A reasonable distribution that could be used to model the data would be a beta distribution with probability density function

\[ f(x) \;\;=\;\; \begin{cases} \dfrac {\Gamma(\alpha +\beta) }{\Gamma(\alpha)\Gamma(\beta)} x^{\alpha - 1} (1 - x)^{\beta - 1}& \text{if }0 \lt x \le 1 \\ 0 & \text{otherwise} \end{cases} \]

We will estimate \(\alpha\) and \(\beta\) by maximum likelihood.
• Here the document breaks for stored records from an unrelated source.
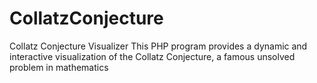 # CollatzConjecture
Collatz Conjecture Visualizer This PHP program provides a dynamic and interactive visualization of the Collatz Conjecture, a famous unsolved problem in mathematics
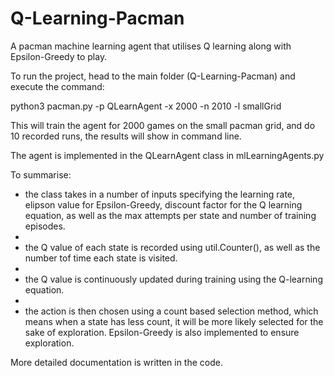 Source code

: # Q-Learning-Pacman
A pacman machine learning agent that utilises Q learning along with Epsilon-Greedy to play.

To run the project, head to the main folder (Q-Learning-Pacman) and execute the command:

python3 pacman.py -p QLearnAgent -x 2000 -n 2010 -l smallGrid

This will train the agent for 2000 games on the small pacman grid, and do 10 recorded runs, the results will show in command line.


The agent is implemented in the QLearnAgent class in mlLearningAgents.py

To summarise:

  - the class takes in a number of inputs specifying the learning rate, elipson value for Epsilon-Greedy, discount factor for the Q learning equation, as well as the max attempts per state and number of training episodes.
  - 
  - the Q value of each state is recorded using util.Counter(), as well as the number tof time each state is visited. 
  - 
  - the Q value is continuously updated during training using the Q-learning equation.
  - 
  - the action is then chosen using a count based selection method, which means when a state has less count, it will be more likely selected for the sake of exploration. Epsilon-Greedy is also implemented to ensure exploration.

More detailed documentation is written in the code.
The beta distribution's log-likelihood is

\[ \begin{align} \ell(\alpha, \beta) \;=\; n \log \Gamma(\alpha + \beta) &- n \log \Gamma(\alpha) - n \log \Gamma(\beta) \\ &+ (\alpha - 1) \sum(\log(x_i) + (\beta - 1)\sum \log(1 - x_i) \end{align} \]

Using the values in this data set, we therefore want to maximise

\[ \ell(\alpha, \beta) \;=\; 30 \log \Gamma(\alpha + \beta) - 30 \log \Gamma(\alpha) - 30 \log \Gamma(\beta) -31.89 (\alpha - 1) - 18.75 (\beta - 1) \]

with respect to \(\alpha\) and \(\beta\). Differentiating with respect to \(\alpha\) and \(\beta\) requires the derivative of the log-gamma function and the resulting equations cannot be solved algebraically.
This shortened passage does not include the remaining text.